Available data:
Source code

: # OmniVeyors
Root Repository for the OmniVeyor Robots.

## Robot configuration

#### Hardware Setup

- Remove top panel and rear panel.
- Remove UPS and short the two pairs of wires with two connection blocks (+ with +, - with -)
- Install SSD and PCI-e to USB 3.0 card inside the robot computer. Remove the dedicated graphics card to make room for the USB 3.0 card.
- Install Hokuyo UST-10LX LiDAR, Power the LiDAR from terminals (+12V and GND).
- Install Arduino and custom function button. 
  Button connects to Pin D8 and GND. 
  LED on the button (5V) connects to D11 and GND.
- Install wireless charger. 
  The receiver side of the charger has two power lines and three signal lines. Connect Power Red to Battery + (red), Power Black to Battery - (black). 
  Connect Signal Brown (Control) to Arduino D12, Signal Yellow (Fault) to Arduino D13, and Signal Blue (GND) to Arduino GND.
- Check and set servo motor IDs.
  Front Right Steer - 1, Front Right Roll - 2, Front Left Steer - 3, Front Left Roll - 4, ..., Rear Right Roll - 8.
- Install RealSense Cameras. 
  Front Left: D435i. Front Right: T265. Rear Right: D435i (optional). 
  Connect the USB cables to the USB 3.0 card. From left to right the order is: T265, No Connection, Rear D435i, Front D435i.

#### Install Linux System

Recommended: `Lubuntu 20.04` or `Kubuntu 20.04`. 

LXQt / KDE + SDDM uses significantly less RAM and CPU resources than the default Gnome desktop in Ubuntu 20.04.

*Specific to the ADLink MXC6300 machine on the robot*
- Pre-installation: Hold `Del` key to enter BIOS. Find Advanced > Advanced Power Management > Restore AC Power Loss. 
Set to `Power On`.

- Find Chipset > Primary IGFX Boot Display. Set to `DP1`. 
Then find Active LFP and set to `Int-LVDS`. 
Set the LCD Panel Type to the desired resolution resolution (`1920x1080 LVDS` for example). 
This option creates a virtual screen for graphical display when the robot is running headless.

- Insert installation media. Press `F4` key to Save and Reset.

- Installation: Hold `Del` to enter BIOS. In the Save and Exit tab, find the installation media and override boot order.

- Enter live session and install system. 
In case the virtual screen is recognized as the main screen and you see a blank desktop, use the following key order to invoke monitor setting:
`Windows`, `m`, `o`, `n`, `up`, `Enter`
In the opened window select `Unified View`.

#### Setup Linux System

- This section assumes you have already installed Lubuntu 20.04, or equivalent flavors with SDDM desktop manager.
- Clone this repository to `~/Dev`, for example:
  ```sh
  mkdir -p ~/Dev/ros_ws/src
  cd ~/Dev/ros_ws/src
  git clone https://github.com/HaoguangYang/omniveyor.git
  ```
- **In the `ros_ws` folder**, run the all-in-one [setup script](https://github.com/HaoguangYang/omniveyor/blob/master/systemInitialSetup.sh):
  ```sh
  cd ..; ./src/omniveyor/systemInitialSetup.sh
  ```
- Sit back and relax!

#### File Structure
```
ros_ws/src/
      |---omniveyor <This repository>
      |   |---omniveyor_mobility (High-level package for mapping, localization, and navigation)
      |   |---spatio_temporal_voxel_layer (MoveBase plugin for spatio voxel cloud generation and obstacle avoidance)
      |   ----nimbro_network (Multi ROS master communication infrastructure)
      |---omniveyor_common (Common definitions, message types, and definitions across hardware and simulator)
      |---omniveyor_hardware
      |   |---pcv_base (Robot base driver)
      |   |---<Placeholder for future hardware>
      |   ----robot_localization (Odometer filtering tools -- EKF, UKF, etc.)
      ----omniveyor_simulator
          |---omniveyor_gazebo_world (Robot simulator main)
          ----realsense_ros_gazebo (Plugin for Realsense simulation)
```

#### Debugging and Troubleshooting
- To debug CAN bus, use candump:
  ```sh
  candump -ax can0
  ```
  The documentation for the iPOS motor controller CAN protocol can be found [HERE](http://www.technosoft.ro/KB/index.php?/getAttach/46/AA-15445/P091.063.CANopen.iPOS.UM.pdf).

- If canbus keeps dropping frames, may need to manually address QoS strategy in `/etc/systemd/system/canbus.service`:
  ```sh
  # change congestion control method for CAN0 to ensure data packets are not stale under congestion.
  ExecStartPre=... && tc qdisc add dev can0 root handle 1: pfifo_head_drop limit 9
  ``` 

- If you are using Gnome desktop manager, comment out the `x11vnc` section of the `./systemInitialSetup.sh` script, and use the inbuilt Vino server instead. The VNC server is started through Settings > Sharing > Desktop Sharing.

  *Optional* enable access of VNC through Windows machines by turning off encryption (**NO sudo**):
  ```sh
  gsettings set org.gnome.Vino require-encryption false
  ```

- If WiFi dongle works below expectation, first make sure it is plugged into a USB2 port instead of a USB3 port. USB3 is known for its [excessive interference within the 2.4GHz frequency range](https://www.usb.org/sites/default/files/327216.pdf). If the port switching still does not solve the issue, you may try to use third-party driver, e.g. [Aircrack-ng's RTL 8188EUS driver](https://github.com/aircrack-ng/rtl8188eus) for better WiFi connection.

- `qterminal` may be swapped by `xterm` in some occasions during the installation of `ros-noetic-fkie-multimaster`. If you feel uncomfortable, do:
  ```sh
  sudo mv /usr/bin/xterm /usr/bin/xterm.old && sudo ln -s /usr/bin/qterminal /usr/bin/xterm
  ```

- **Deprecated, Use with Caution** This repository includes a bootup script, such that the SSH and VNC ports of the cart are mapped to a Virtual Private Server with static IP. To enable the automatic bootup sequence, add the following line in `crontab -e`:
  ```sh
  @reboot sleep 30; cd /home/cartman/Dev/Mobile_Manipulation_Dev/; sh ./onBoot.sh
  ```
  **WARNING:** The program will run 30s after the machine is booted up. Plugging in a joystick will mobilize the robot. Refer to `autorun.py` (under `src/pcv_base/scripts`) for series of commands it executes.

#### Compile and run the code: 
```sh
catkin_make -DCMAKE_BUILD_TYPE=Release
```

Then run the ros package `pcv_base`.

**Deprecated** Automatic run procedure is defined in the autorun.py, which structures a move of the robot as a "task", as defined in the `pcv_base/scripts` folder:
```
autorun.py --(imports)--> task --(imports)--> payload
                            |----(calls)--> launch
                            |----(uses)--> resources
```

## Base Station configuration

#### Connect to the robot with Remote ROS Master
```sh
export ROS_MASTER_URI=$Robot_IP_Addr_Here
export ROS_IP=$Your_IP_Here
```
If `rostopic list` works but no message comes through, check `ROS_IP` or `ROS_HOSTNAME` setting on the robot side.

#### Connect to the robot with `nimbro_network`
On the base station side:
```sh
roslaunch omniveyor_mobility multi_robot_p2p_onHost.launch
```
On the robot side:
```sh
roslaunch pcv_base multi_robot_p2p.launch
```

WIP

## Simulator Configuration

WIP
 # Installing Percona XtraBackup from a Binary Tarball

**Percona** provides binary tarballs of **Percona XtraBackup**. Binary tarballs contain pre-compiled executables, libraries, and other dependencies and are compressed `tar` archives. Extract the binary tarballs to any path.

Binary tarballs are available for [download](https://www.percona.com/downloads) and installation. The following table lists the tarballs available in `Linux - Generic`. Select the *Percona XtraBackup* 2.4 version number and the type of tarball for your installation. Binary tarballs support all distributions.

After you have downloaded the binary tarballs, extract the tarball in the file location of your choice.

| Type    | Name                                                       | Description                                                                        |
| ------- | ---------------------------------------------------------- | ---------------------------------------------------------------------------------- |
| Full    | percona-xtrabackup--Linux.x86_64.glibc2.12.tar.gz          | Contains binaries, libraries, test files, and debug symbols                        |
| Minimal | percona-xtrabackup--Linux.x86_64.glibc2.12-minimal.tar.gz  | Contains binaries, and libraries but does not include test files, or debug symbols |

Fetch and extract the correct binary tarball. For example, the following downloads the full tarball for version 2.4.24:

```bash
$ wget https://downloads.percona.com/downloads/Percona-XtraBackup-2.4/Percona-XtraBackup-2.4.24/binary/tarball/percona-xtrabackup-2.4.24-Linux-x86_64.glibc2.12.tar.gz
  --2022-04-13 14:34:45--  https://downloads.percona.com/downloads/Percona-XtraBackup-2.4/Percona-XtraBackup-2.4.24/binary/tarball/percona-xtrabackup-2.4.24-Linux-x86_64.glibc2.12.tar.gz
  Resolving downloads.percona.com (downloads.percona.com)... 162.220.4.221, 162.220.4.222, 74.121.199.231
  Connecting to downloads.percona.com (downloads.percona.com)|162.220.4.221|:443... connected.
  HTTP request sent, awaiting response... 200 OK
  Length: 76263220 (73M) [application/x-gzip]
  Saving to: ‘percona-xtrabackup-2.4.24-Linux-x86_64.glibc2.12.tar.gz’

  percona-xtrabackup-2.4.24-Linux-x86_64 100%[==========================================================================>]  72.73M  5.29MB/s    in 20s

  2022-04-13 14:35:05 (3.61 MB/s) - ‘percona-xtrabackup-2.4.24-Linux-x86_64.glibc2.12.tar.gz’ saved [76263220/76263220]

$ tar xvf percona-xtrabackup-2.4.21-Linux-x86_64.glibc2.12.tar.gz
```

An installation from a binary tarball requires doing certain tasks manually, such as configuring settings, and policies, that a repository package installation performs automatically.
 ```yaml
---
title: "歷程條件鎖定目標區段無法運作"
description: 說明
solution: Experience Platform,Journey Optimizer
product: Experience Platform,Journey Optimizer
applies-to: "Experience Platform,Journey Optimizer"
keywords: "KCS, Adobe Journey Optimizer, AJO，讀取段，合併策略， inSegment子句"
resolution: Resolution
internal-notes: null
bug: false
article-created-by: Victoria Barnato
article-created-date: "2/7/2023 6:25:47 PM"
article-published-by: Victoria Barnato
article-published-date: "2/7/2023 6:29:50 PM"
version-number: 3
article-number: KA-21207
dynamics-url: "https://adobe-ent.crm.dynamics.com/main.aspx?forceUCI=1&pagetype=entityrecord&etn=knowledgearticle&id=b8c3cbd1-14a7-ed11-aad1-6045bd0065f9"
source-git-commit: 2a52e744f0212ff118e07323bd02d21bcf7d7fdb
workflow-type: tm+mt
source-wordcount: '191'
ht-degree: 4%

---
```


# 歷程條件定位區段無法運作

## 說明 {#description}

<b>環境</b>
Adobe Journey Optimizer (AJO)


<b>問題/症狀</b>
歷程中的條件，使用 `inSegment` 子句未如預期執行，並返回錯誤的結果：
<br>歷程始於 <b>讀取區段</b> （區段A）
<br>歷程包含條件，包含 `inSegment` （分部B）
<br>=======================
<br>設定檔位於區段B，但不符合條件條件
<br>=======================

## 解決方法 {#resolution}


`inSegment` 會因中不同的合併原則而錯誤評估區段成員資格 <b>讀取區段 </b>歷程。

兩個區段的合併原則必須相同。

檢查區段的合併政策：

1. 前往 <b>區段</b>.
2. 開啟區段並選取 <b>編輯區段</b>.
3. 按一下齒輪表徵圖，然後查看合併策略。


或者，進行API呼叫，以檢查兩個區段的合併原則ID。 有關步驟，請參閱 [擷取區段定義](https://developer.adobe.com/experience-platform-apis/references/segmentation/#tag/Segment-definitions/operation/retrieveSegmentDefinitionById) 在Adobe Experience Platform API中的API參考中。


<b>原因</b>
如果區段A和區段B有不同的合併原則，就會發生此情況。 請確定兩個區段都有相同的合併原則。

Exercise requirements: Please repeat the lines above exactly, beginning with the line that contains "2. 開啟區段並選取 <b>編輯區段</b>." and ending with the final one.

Response to this exercise:
2. 開啟區段並選取 <b>編輯區段</b>.
3. 按一下齒輪表徵圖，然後查看合併策略。


或者，進行API呼叫，以檢查兩個區段的合併原則ID。 有關步驟，請參閱 [擷取區段定義](https://developer.adobe.com/experience-platform-apis/references/segmentation/#tag/Segment-definitions/operation/retrieveSegmentDefinitionById) 在Adobe Experience Platform API中的API參考中。


<b>原因</b>
如果區段A和區段B有不同的合併原則，就會發生此情況。 請確定兩個區段都有相同的合併原則。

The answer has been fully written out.